Circular depressions about 150 meters (500 feet) wide off the coast of central California are quite ancient and owe their longevity to sediment flows, new research reveals. However, their root cause has yet to be discovered.
The Sur Pockmark field has puzzled oceanographers since its discovery in 1998. More than 5,000 shallow circular depressions are packed into an area the size of Los Angeles about 40 kilometers (26 miles) off the coast of Big Sur, central California.
The formations are only about 5 meters (16 feet) deep on average, although some can be nearly 10 times that. Similar formations elsewhere in the world have been attributed to pockets of methane escaping through sediments, such as the craters that have recently begun to appear in Siberia.
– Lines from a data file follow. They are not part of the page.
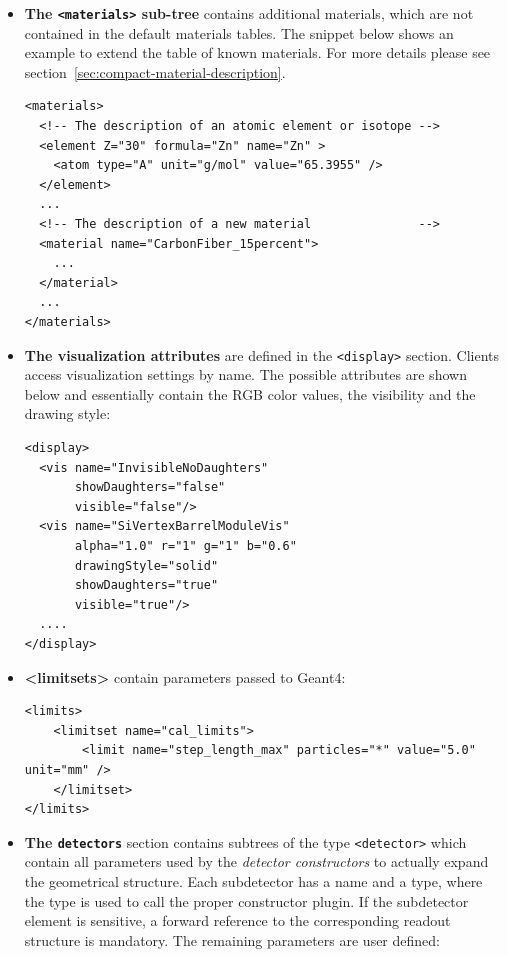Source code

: \begin{itemize}
\item  {\textbf{The \texttt{<materials>} sub-tree}} contains additional materials, which are not contained in the default materials tables. The snippet below shows an example to extend the table of known materials. For more details please see section~\ref{sec:compact-material-description}.
\begin{verbatim}
<materials>
  <!-- The description of an atomic element or isotope -->
  <element Z="30" formula="Zn" name="Zn" >
    <atom type="A" unit="g/mol" value="65.3955" />
  </element>
  ...
  <!-- The description of a new material               -->
  <material name="CarbonFiber_15percent">
    ...
  </material>
  ...
</materials>
\end{verbatim}

\item {\textbf{The visualization attributes}} are defined in the \texttt{<display>} section. Clients access visualization settings by name. The possible attributes are shown below and essentially contain the RGB color values, the visibility and the drawing style:
\begin{verbatim}
<display>
  <vis name="InvisibleNoDaughters"      
       showDaughters="false" 
       visible="false"/>
  <vis name="SiVertexBarrelModuleVis" 
       alpha="1.0" r="1" g="1" b="0.6" 
       drawingStyle="solid" 
       showDaughters="true" 
       visible="true"/>
  ....
</display>
\end{verbatim}

\item {\textbf{<limitsets>}} contain parameters passed to Geant4:
\begin{verbatim}
<limits>
    <limitset name="cal_limits">
        <limit name="step_length_max" particles="*" value="5.0" unit="mm" />
    </limitset>
</limits>
\end{verbatim}

\item {\textbf{The \texttt{detectors}}} section contains subtrees of the type \texttt{<detector>} which contain all parameters used by the \textit{detector constructors} to actually expand the geometrical structure. Each subdetector has a name and a type, where the type is used to call the proper constructor plugin. If the subdetector element is sensitive, a forward reference to the corresponding readout structure is mandatory. The remaining parameters are user defined:


\end{itemize}
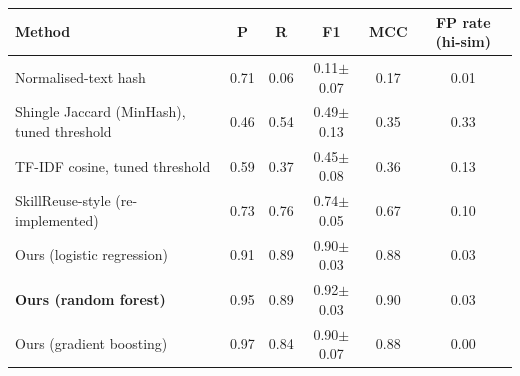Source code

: \begin{tabular}{lccccc}
\toprule
Method & P & R & F1 & MCC & FP rate (hi-sim) \\
\midrule
Normalised-text hash & 0.71 & 0.06 & 0.11$\pm$0.07 & 0.17 & 0.01 \\
Shingle Jaccard (MinHash), tuned threshold & 0.46 & 0.54 & 0.49$\pm$0.13 & 0.35 & 0.33 \\
TF-IDF cosine, tuned threshold & 0.59 & 0.37 & 0.45$\pm$0.08 & 0.36 & 0.13 \\
SkillReuse-style (re-implemented) & 0.73 & 0.76 & 0.74$\pm$0.05 & 0.67 & 0.10 \\
\midrule
Ours (logistic regression) & 0.91 & 0.89 & 0.90$\pm$0.03 & 0.88 & 0.03 \\
\textbf{Ours (random forest)} & 0.95 & 0.89 & 0.92$\pm$0.03 & 0.90 & 0.03 \\
Ours (gradient boosting) & 0.97 & 0.84 & 0.90$\pm$0.07 & 0.88 & 0.00 \\
\bottomrule
\end{tabular}
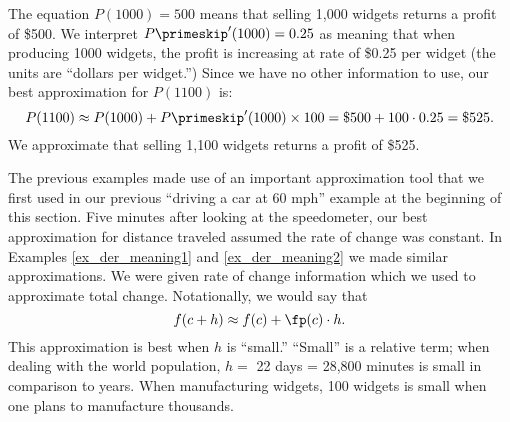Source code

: {The equation $P(1000)=500$ means that selling 1,000 widgets returns a profit of \$500. We interpret $P\primeskip'(1000) = 0.25$ as meaning that when producing 1000 widgets, the profit is increasing at rate of \$0.25 per widget (the units are ``dollars per widget.'') Since we have no other information to use, our best approximation for $P(1100)$ is:
\[P(1100)\approx P(1000)+P\primeskip'(1000)\times100=\$500+100\cdot0.25=\$525.\]
We approximate that selling 1,100 widgets returns a profit of \$525.}

The previous examples made use of an important approximation tool that we first used in our previous ``driving a car at 60 mph'' example at the beginning of this section. Five minutes after looking at the speedometer, our best approximation for distance traveled assumed the rate of change was constant. In Examples \ref{ex_der_meaning1} and \ref{ex_der_meaning2} we made similar approximations. We were given rate of change information which we used to approximate total change. Notationally, we would say that 
\[f(c+h) \approx f(c) + \fp(c)\cdot h.\]
This approximation is best when $h$ is ``small.'' ``Small'' is a relative term; when dealing with the world population, $h=$ 22 days = 28,800 minutes is small in comparison to years. When manufacturing widgets, 100 widgets is small when one plans to manufacture thousands.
The release of all that methane is a serious problem for the planet, given the global warming potential of the gas if it reaches the surface, but there is also a more local problem. The area near Big Sur has been designated for offshore wind farms and the formation of methane bubbles where the floating towers are anchored would be a concern.
This prompted the Monterey Bay Aquarium Research Institute (MBARI) to look deeper into this topic and they found another explanation. The researchers concluded that the depressions were caused by gravity flows of sediment, a kind of underwater avalanche of silt and sand.
“There are many unanswered questions about the seafloor and its processes,” MBARI’s Eve Lundsten said in a statement. “This research provides important seafloor data for resource managers and others considering potential offshore sites for underwater infrastructure to guide decision-making.”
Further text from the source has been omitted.